> [THE PROBLEM]: Scan the entries for the string "neurons" and give the number of lines that have it, nothing further.

> [Plain-text document sources]:
╭──

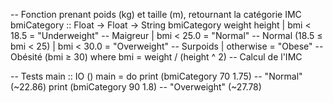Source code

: -- Fonction prenant poids (kg) et taille (m), retournant la catégorie IMC
bmiCategory :: Float -> Float -> String
bmiCategory weight height
    | bmi < 18.5          = "Underweight"  -- Maigreur
    | bmi < 25.0          = "Normal"       -- Normal (18.5 ≤ bmi < 25)
    | bmi < 30.0          = "Overweight"   -- Surpoids
    | otherwise           = "Obese"        -- Obésité (bmi ≥ 30)
  where
    bmi = weight / (height ^ 2)  -- Calcul de l'IMC

-- Tests
main :: IO ()
main = do
    print (bmiCategory 70 1.75)  -- "Normal" (~22.86)
    print (bmiCategory 90 1.8)   -- "Overweight" (~27.78)
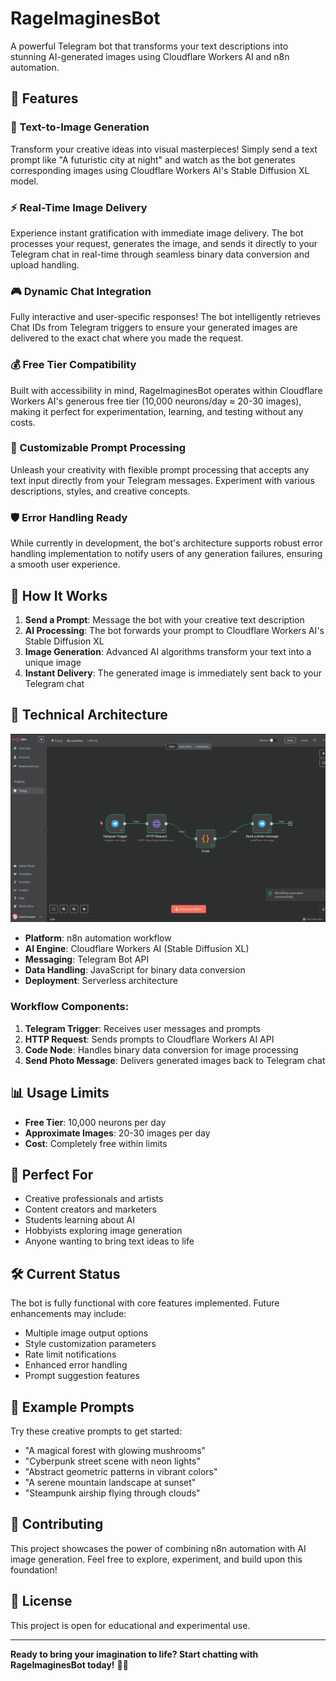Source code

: # RageImaginesBot 

A powerful Telegram bot that transforms your text descriptions into stunning AI-generated images using Cloudflare Workers AI and n8n automation.

## 🌟 Features

### 🎯 Text-to-Image Generation
Transform your creative ideas into visual masterpieces! Simply send a text prompt like "A futuristic city at night" and watch as the bot generates corresponding images using Cloudflare Workers AI's Stable Diffusion XL model.

### ⚡ Real-Time Image Delivery
Experience instant gratification with immediate image delivery. The bot processes your request, generates the image, and sends it directly to your Telegram chat in real-time through seamless binary data conversion and upload handling.

### 🎮 Dynamic Chat Integration
Fully interactive and user-specific responses! The bot intelligently retrieves Chat IDs from Telegram triggers to ensure your generated images are delivered to the exact chat where you made the request.

### 💰 Free Tier Compatibility
Built with accessibility in mind, RageImaginesBot operates within Cloudflare Workers AI's generous free tier (10,000 neurons/day ≈ 20-30 images), making it perfect for experimentation, learning, and testing without any costs.

### 🎨 Customizable Prompt Processing
Unleash your creativity with flexible prompt processing that accepts any text input directly from your Telegram messages. Experiment with various descriptions, styles, and creative concepts.

### 🛡️ Error Handling Ready
While currently in development, the bot's architecture supports robust error handling implementation to notify users of any generation failures, ensuring a smooth user experience.

## 🚀 How It Works

1. **Send a Prompt**: Message the bot with your creative text description
2. **AI Processing**: The bot forwards your prompt to Cloudflare Workers AI's Stable Diffusion XL
3. **Image Generation**: Advanced AI algorithms transform your text into a unique image
4. **Instant Delivery**: The generated image is immediately sent back to your Telegram chat

## 🔧 Technical Architecture

![n8n Workflow](workflow.jpeg)

- **Platform**: n8n automation workflow
- **AI Engine**: Cloudflare Workers AI (Stable Diffusion XL)
- **Messaging**: Telegram Bot API
- **Data Handling**: JavaScript for binary data conversion
- **Deployment**: Serverless architecture

### Workflow Components:
1. **Telegram Trigger**: Receives user messages and prompts
2. **HTTP Request**: Sends prompts to Cloudflare Workers AI API
3. **Code Node**: Handles binary data conversion for image processing
4. **Send Photo Message**: Delivers generated images back to Telegram chat

## 📊 Usage Limits

- **Free Tier**: 10,000 neurons per day
- **Approximate Images**: 20-30 images per day
- **Cost**: Completely free within limits

## 🎯 Perfect For

- Creative professionals and artists
- Content creators and marketers
- Students learning about AI
- Hobbyists exploring image generation
- Anyone wanting to bring text ideas to life

## 🛠️ Current Status

The bot is fully functional with core features implemented. Future enhancements may include:
- Multiple image output options
- Style customization parameters
- Rate limit notifications
- Enhanced error handling
- Prompt suggestion features

## 🎨 Example Prompts

Try these creative prompts to get started:
- "A magical forest with glowing mushrooms"
- "Cyberpunk street scene with neon lights"
- "Abstract geometric patterns in vibrant colors"
- "A serene mountain landscape at sunset"
- "Steampunk airship flying through clouds"

## 🤝 Contributing

This project showcases the power of combining n8n automation with AI image generation. Feel free to explore, experiment, and build upon this foundation!

## 📝 License

This project is open for educational and experimental use.

---

**Ready to bring your imagination to life? Start chatting with RageImaginesBot today!** 🚀✨
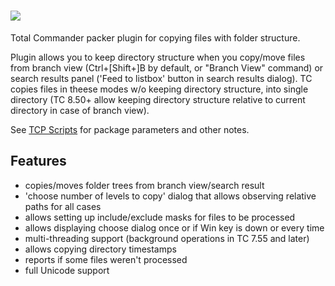 # [![](https://img.shields.io/chocolatey/v/tcp-copytree.svg?color=red&label=tcp-copytree)](https://chocolatey.org/packages/tcp-copytree)

Total Commander packer plugin for copying files with folder structure.

Plugin allows you to keep directory structure when you copy/move files from branch view (Ctrl+[Shift+]B by default, or "Branch View" command) or search results panel ('Feed to listbox' button in search results dialog). TC copies files in theese modes w/o keeping directory structure, into single directory (TC 8.50+ allow keeping directory structure relative to current directory in case of branch view).

See [TCP Scripts](https://chocolatey.org/packages/tcps) for package parameters and other notes.

## Features

- copies/moves folder trees from branch view/search result
- 'choose number of levels to copy' dialog that allows observing relative paths for all cases
- allows setting up include/exclude masks for files to be processed
- allows displaying choose dialog once or if Win key is down or every time
- multi-threading support (background operations in TC 7.55 and later)
- allows copying directory timestamps
- reports if some files weren't processed
- full Unicode support
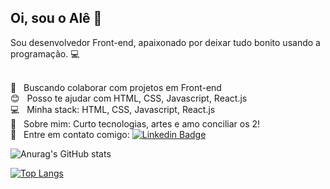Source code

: ## Oi, sou o Alê :wave:
Sou desenvolvedor Front-end, apaixonado por deixar tudo bonito usando a programação. :computer:
 
 <br/> :purple_heart: &nbsp; Buscando colaborar com projetos em Front-end
 <br/> :blush: &nbsp; Posso te ajudar com HTML, CSS, Javascript, React.js
 <br/> :computer: &nbsp; Minha stack: HTML, CSS, Javascript, React.js
 <br/> :speech_balloon:  &nbsp; Sobre mim: Curto tecnologias, artes e amo conciliar os 2!
 <br/> :email: &nbsp; Entre em contato comigo: [![Linkedin Badge](https://img.shields.io/badge/-linkedin-blue?style=flat-square&logo=Linkedin&logoColor=white&link=https://www.linkedin.com/in/alexandre-yukon/)](https://www.linkedin.com/in/alexandre-yukon/)

![Anurag's GitHub stats](https://github-readme-stats.vercel.app/api?username=Ale557333&show_icons=true&theme=tokyonight)

[![Top Langs](https://github-readme-stats.vercel.app/api/top-langs/?username=Ale557333&layoutcompact&hide=shell&theme=tokyonight)](https://github.com/anuraghazra/github-readme-stats)
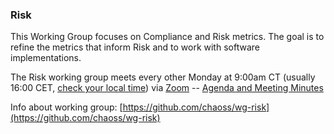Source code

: ### Risk

This Working Group focuses on Compliance and Risk metrics. The goal is to refine the metrics that inform Risk and to work with software implementations.

The Risk working group meets every other Monday at 9:00am CT (usually 16:00 CET, [check your local time](http://arewemeetingyet.com/Chicago/2019-10-07/13:00/b/CHAOSS%20Risk%20WG)) via [Zoom](https://unomaha.zoom.us/j/720431288) -- [Agenda and Meeting Minutes](https://docs.google.com/document/d/1iqIMpLBwuKSnE0BbQTgbsb9Im87IoN7IUzukochClCw/edit)

Info about working group: [https://github.com/chaoss/wg-risk](https://github.com/chaoss/wg-risk)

╰──

> [TASK SOLUTION]: 2